When Ravens tight end Todd Heap was drafted in 2001, he came to a city that first and foremost celebrated its Super Bowl-winning defense.
That defense forged the Ravens' reputation as the bully of the NFL, a team that punishes the opposing offense and hopes it scores enough points to be victorious in the end.
"The feeling was just, 'What can we do to help the defense out?'" Heap recently said.
Fast-forward to this season.
Through six games, the Ravens' offense ranks seventh in the NFL in total offense with 393.2 yards per game. If the offense continued that pace, it would crush the franchises' record of 357.7 total yards per contest over the course of a season.
Meanwhile, the defense has fallen to 17th in the NFL. The Ravens' current average of 332.7 yards surrendered per game would rank third-worst in Ravens history.
So, has Baltimore's vaunted defense given way to its burgeoning offense?
"Our defense is still a staple for us and now we're just adding the offense," Heap said. "We're trying to be a well-rounded team, a team that can go the distance."
Historically, the Ravens have found the most success with balance. In 1996, the Ravens surrendered a franchise-worst 368.1 yards per game, but set the franchise record for offensive total yards. That team finished 4-12.
The Ravens responded by spending three straight first-round draft picks on the defense (linebacker Peter Boulware, cornerback Dwayne Starks and cornerback Chris McAlister) and signed free agents including safety Rod Woodson and defensive end Michael McCrary.
"We started to put the pieces in place for what would become one of the most dominating defenses to ever be assembled in the National Football League," general manager and executive vice president Ozzie Newsome said in a Rave-TV exclusive video, Insights From Ozzie.
"As we were building the defense I think the offense started to suffer a little bit. To be honest, we thought we were a year away. But we didn't tell our defense that."

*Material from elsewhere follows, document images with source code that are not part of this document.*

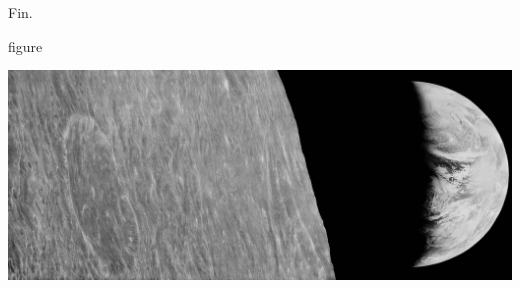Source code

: \documentclass[a0,landscape]{a0poster}
\begin{document}
Fin.
\begin{staticcontents*}{figure}
\begin{staticfigure}
\includegraphics[width=\textwidth]{earthmoon_nasa_big}
\caption{A very wide figure that spans two columns} \label{fig:wide}
\end{staticfigure}
\end{staticcontents*}
\end{document}
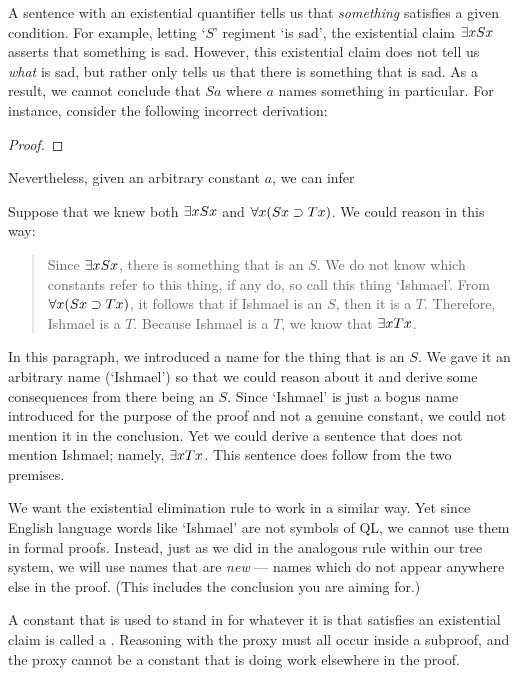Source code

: A sentence with an existential quantifier tells us that \textit{something} satisfies a given condition.
For example, letting `$S$' regiment `is sad', the existential claim $\exists x Sx$ asserts that something is sad.
However, this existential claim does not tell us \textit{what} is sad, but rather only tells us that there is something that is sad.
As a result, we cannot conclude that $Sa$ where $a$ names something in particular.
For instance, consider the following incorrect derivation:

\begin{proof}
	 \pr{}
	 \pr{}
	 
	  
   
   
\end{proof}

Nevertheless, given an arbitrary constant $a$, we can infer 

Suppose that we knew both $\exists x Sx$ and $\forall x(Sx \supset Tx)$. We could reason in this way:
\begin{quote}
Since $\exists x Sx$, there is something that is an $S$. We do not know which constants refer to this thing, if any do, so call this thing `Ishmael'. From $\forall x(Sx \supset Tx)$, it follows that if Ishmael is an $S$, then it is a $T$. Therefore, Ishmael is a $T$.  Because Ishmael is a $T$, we know that $\exists x Tx$.
\end{quote}
In this paragraph, we introduced a name for the thing that is an $S$. We gave it an arbitrary name (`Ishmael') so that we could reason about it and derive some consequences from there being an $S$. Since `Ishmael' is just a bogus name introduced for the purpose of the proof and not a genuine constant, we could not mention it in the conclusion. Yet we could derive a sentence that does not mention Ishmael; namely, $\exists x Tx$. This sentence does follow from the two premises.

We want the existential elimination rule to work in a similar way. Yet since English language words like `Ishmael' are not symbols of QL, we cannot use them in formal proofs. Instead, just as we did in the analogous rule within our tree system, we will use names that are \emph{new} --- names which do not appear anywhere else in the proof. (This includes the conclusion you are aiming for.)

A constant that is used to stand in for whatever it is that satisfies an existential claim is called a . Reasoning with the proxy must all occur inside a subproof, and the proxy cannot be a constant that is doing work elsewhere in the proof.


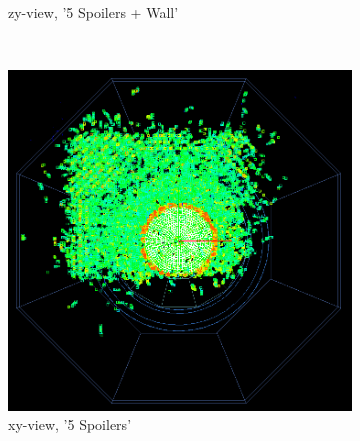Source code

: \begin{figure}
\begin{subfigure}[b]{0.49\textwidth}
\begin{center}
        \caption{zy-view, '5 Spoilers + Wall'}
        \label{fig:zy_5SpoilersWall}
    \end{center}
    \end{subfigure}\\
    \begin{subfigure}[b]{0.49\textwidth}
    \begin{center}
        \includegraphics[height=0.3\textheight]{figures/muons_positron_5spoilers_2961_xyview_croped.png}
        \caption{xy-view, '5 Spoilers'}
	\label{fig:xy_5Spoilers}
    \end{center}
    \end{subfigure}
    \begin{subfigure}[b]{0.49\textwidth}
    \begin{center}

\end{center}
\end{subfigure}
\end{figure}
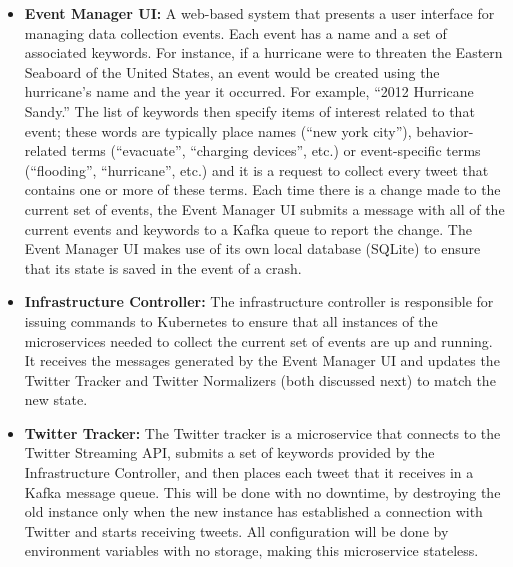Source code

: \begin{itemize}
	\item \textbf{Event Manager UI:} A web-based system that presents a user interface for managing data collection events. Each event has a name and a set of associated keywords. For instance, if a hurricane were to threaten the Eastern Seaboard of the United States, an event would be created using the hurricane’s name and the year it occurred. For example, “2012 Hurricane Sandy.” The list of keywords then specify items of interest related to that event; these words are typically place names (“new york city”), behavior-related terms (“evacuate”, “charging devices”, etc.) or event-specific terms (“flooding”, “hurricane”, etc.) and it is a request to collect every tweet that contains one or more of these terms. Each time there is a change made to the current set of events, the Event Manager UI submits a message with all of the current events and keywords to a Kafka queue to report the change. The Event Manager UI makes use of its own local database (SQLite) to ensure that its state is saved in the event of a crash.
	\item \textbf{Infrastructure Controller:} The infrastructure controller is responsible for issuing commands to Kubernetes to ensure that all instances of the microservices needed to collect the current set of events are up and running. It receives the messages generated by the Event Manager UI and updates the Twitter Tracker and Twitter Normalizers (both discussed next) to match the new state.
	\item \textbf{Twitter Tracker:} The Twitter tracker is a microservice that connects to the Twitter Streaming API, submits a set of keywords provided by the Infrastructure Controller, and then places each tweet that it receives in a Kafka message queue. This will be done with no downtime, by destroying the old instance only when the new instance has established a connection with Twitter and starts receiving tweets. All configuration will be done by environment variables with no storage, making this microservice stateless.

\end{itemize}
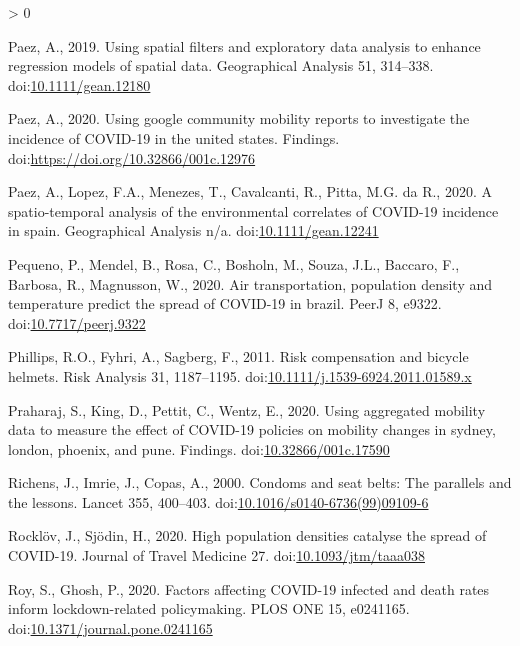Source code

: \documentclass[]{elsarticle} %
\newlength{\cslhangindent}
\newenvironment{CSLReferences}[2] %
 {%
  \setlength{\parindent}{0pt}
  \ifodd #1 \everypar{\setlength{\hangindent}{\cslhangindent}}\ignorespaces\fi
  \ifnum #2 > 0
  \setlength{\parskip}{#2\baselineskip}
  \fi
 }%
 {}
\begin{document}
\begin{CSLReferences}{1}{0}
\leavevmode\hypertarget{ref-Paez2019using}{}%
Paez, A., 2019. Using spatial filters and exploratory data analysis to
enhance regression models of spatial data. Geographical Analysis 51,
314--338.
doi:\href{https://doi.org/10.1111/gean.12180}{10.1111/gean.12180}

\leavevmode\hypertarget{ref-Paez2020using}{}%
Paez, A., 2020. Using google community mobility reports to investigate
the incidence of COVID-19 in the united states. Findings.
doi:\url{https://doi.org/10.32866/001c.12976}

\leavevmode\hypertarget{ref-Paez2020spatio}{}%
Paez, A., Lopez, F.A., Menezes, T., Cavalcanti, R., Pitta, M.G. da R.,
2020. A spatio-temporal analysis of the environmental correlates of
COVID-19 incidence in spain. Geographical Analysis n/a.
doi:\href{https://doi.org/10.1111/gean.12241}{10.1111/gean.12241}

\leavevmode\hypertarget{ref-Pequeno2020air}{}%
Pequeno, P., Mendel, B., Rosa, C., Bosholn, M., Souza, J.L., Baccaro,
F., Barbosa, R., Magnusson, W., 2020. Air transportation, population
density and temperature predict the spread of COVID-19 in brazil. PeerJ
8, e9322.
doi:\href{https://doi.org/10.7717/peerj.9322}{10.7717/peerj.9322}

\leavevmode\hypertarget{ref-Phillips2011risk}{}%
Phillips, R.O., Fyhri, A., Sagberg, F., 2011. Risk compensation and
bicycle helmets. Risk Analysis 31, 1187--1195.
doi:\href{https://doi.org/10.1111/j.1539-6924.2011.01589.x}{10.1111/j.1539-6924.2011.01589.x}

\leavevmode\hypertarget{ref-Praharaj2020Using}{}%
Praharaj, S., King, D., Pettit, C., Wentz, E., 2020. Using aggregated
mobility data to measure the effect of COVID-19 policies on mobility
changes in sydney, london, phoenix, and pune. Findings.
doi:\href{https://doi.org/10.32866/001c.17590}{10.32866/001c.17590}

\leavevmode\hypertarget{ref-Richens2000condoms}{}%
Richens, J., Imrie, J., Copas, A., 2000. Condoms and seat belts: The
parallels and the lessons. Lancet 355, 400--403.
doi:\href{https://doi.org/10.1016/s0140-6736(99)09109-6}{10.1016/s0140-6736(99)09109-6}

\leavevmode\hypertarget{ref-Rocklov2020high}{}%
Rocklöv, J., Sjödin, H., 2020. High population densities catalyse the
spread of COVID-19. Journal of Travel Medicine 27.
doi:\href{https://doi.org/10.1093/jtm/taaa038}{10.1093/jtm/taaa038}

\leavevmode\hypertarget{ref-Roy2020factors}{}%
Roy, S., Ghosh, P., 2020. Factors affecting COVID-19 infected and death
rates inform lockdown-related policymaking. PLOS ONE 15, e0241165.
doi:\href{https://doi.org/10.1371/journal.pone.0241165}{10.1371/journal.pone.0241165}


\end{CSLReferences}
\end{document}
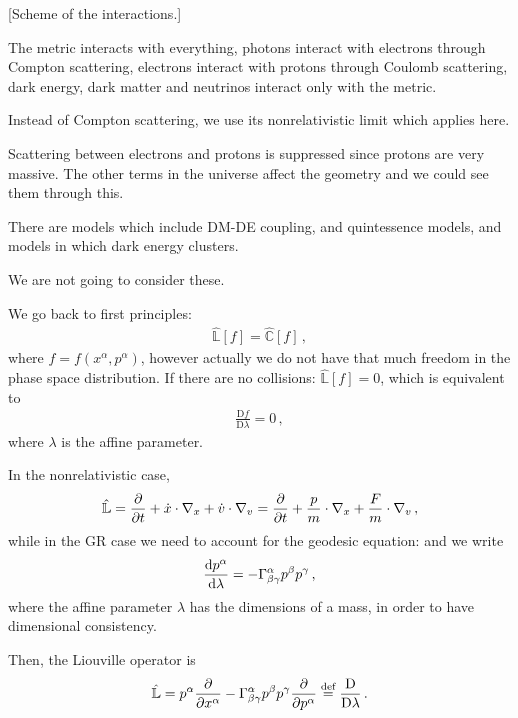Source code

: \documentclass[main.tex]{subfiles}
\begin{document}
[Scheme of the interactions.]

The metric interacts with everything, photons interact with electrons through Compton scattering, electrons interact with protons through Coulomb scattering, dark energy, dark matter and neutrinos  interact only with the metric.

Instead of Compton scattering, we use its nonrelativistic limit which applies here. 

Scattering between electrons and protons is suppressed since protons are very massive. The other terms in the universe affect the geometry and we could see them through this. 

There are models which include DM-DE coupling, and quintessence models, 
and models in which dark energy clusters. 

We are not going to consider these. 

We go back to first principles: 
%
\begin{align}
\hat{\mathbb{L}} [f] = \hat{\mathbb{C}} [f]
\,,
\end{align}
%
where \(f = f(x^{\alpha }, p^{\alpha })\), however actually we do not have that much freedom in the phase space distribution. 
If there are no collisions: \(\hat{\mathbb{L}} [f] =0 \), which is equivalent to 
%
\begin{align}
\frac{\mathrm{D}f}{\mathrm{D}\lambda } =0
\,,
\end{align}
%
where \(\lambda \) is the affine parameter. 

In the nonrelativistic case, 
%
\begin{align}
\hat{\mathbb{L}} = \pdv{}{t} + \dot{x} \cdot \nabla_{x} + \dot{v} \cdot \nabla_{v} = \pdv{}{t} + \frac{p}{m} \cdot \nabla_{x} + \frac{F}{m} \cdot \nabla_{v} 
\,,
\end{align}
%
while in the GR case we need to account for the geodesic equation: and we write 
%
\begin{align}
\dv{p^{\alpha }}{\lambda } = - \Gamma^{\alpha }_{\beta \gamma } p^{\beta } p^{\gamma }
\,,
\end{align}
%
where the affine parameter \(\lambda \) has the dimensions of a mass, in order to have dimensional consistency.

Then, the Liouville operator is 
%
\begin{align}
\hat{\mathbb{L}} = p^{\alpha } \pdv{}{x^{\alpha }}-  
\Gamma^{\alpha }_{\beta \gamma } p^{\beta } p^{\gamma } \pdv{}{p^{\alpha }} \overset{\text{def}}{=} \frac{\mathrm{D}}{\mathrm{D}\lambda }
\,.
\end{align}
\end{document}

In 2000, the defense was second in total yardage and first in points allowed while the offense was 16th in the league – a Super Bowl combination.
The Ravens' offense dropped off in the years following, ranking in the bottom third of the league every season until 2008. The defense remained dominant, ranking in the top six in the NFL the past six seasons.
The pendulum swung too far the other way.
Like he did in putting the pieces together to build a championship-winning defense over several years, Newsome and the rest of the Ravens' management have focused on the offense in recent years.
Since 2003, the Ravens have selected an offensive player in the draft's first round every year they had a pick except once. They also signed free agent wide receiver Derrick Mason in 2005, traded for quarterback Steve McNair in 2006 and signed free agent running back Willis McGahee in 2007.
Last year the Ravens hired head coach John Harbaugh and offensive coordinator Cam Cameron and drafted strong-armed quarterback Joe Flacco in the first round. Suddenly, the pieces started to fit together.
The Ravens' defense continued its dominance, ranking second in the league in total yards surrendered. Buoyed by a rushing attack that was fourth in the league, the offense ranked 18th in the NFL in yards per game. The combined result was an appearance in the AFC championship game.
The Ravens have taken the next step this season and opened up the passing game. Flacco has matured so quickly within the Ravens' offense that Harbaugh and Cameron have unleashed his potential on the NFL. The Ravens have attempted the second-most passes in the NFL and Flacco ranks fourth in passing yards through six games.
"We take pride in that if the defense isn't playing so well, we're able to give them a cushion if they need it," Mason said. "But we still understand, that our defense is good. They're still, basically, the cornerstone of what this franchise was built on. As an offense, we want to make sure we make their job a lot easier."
But just as the offense has emerged, the see-saw has tipped the other way. The Ravens' defense has uncharacteristically been the team's Achilles heel in a three-game losing streak. Its pride has been cut as well, as the unit saw its 39-game streak without allowing a 100-yard rusher snapped – twice.
"I think the defense, we have to hold up our end of the bargain and do what we do; and that's stop people," defensive tackle Kelly Gregg said. "And we're not doing that right now."
The last thing the Ravens are blaming the skid on is an identity problem. Players and coaches said the offense and defense doesn't compete against one another and isn't concerned if one unit outshines another.
"That's a media thing," linebacker Jarret Johnson said. "'What's your identity? Who are you? What kind of team are you?' You hear that all the time on T.V. Honestly, that's bull. It's all about playing your technique, playing physical and trusting each other. Your identity is your identity."
What the Ravens strive for is balance. More specifically, to have both units balanced at the top of the league.
"I think it's a good identity to have where people say, 'That's a good football team. They're good all the way around; there's no way you can slice the cake or give credit,'" running back Ray Rice said.
"Defense wins championships, but you need the offense to score points. To be saying we're an offensive team doesn't fit us. When they know about this Ravens team, they're going to say, 'That team was a physical, good football team.' That's what we aspire to."